Copies of all lines that contain "tematy" are needed; take them from the data below.
++++++++++++++++++++
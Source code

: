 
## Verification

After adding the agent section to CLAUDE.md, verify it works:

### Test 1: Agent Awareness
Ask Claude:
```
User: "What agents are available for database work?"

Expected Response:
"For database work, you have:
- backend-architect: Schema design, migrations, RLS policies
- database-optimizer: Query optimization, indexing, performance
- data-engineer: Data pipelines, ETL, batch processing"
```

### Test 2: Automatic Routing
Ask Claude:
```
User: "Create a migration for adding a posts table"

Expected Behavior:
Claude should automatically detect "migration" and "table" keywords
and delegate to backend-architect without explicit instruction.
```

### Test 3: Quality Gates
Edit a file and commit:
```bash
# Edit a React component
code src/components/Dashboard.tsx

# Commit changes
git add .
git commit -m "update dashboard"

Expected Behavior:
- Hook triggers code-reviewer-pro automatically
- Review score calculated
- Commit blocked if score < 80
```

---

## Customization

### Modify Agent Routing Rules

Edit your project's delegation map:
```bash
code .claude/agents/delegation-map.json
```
++++++++++++++++++++
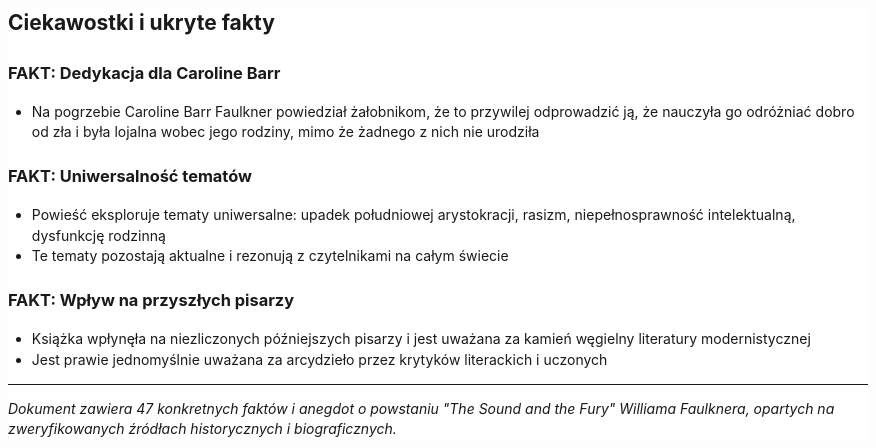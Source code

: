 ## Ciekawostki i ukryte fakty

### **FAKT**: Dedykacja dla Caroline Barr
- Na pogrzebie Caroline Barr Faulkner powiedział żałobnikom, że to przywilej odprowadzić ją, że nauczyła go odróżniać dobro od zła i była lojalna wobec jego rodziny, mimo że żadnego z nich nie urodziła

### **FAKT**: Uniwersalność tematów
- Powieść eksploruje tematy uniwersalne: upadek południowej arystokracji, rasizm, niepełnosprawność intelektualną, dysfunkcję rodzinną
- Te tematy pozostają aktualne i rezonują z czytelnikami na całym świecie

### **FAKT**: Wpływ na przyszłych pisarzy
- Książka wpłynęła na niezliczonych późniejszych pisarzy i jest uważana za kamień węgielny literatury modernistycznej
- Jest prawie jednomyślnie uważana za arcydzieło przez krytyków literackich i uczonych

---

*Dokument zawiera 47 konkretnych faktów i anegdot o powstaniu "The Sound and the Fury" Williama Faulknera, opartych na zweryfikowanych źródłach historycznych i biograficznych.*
++++++++++++++++++++
WRITTEN RESPONSE =>
- Powieść eksploruje tematy uniwersalne: upadek południowej arystokracji, rasizm, niepełnosprawność intelektualną, dysfunkcję rodzinną
- Te tematy pozostają aktualne i rezonują z czytelnikami na całym świecie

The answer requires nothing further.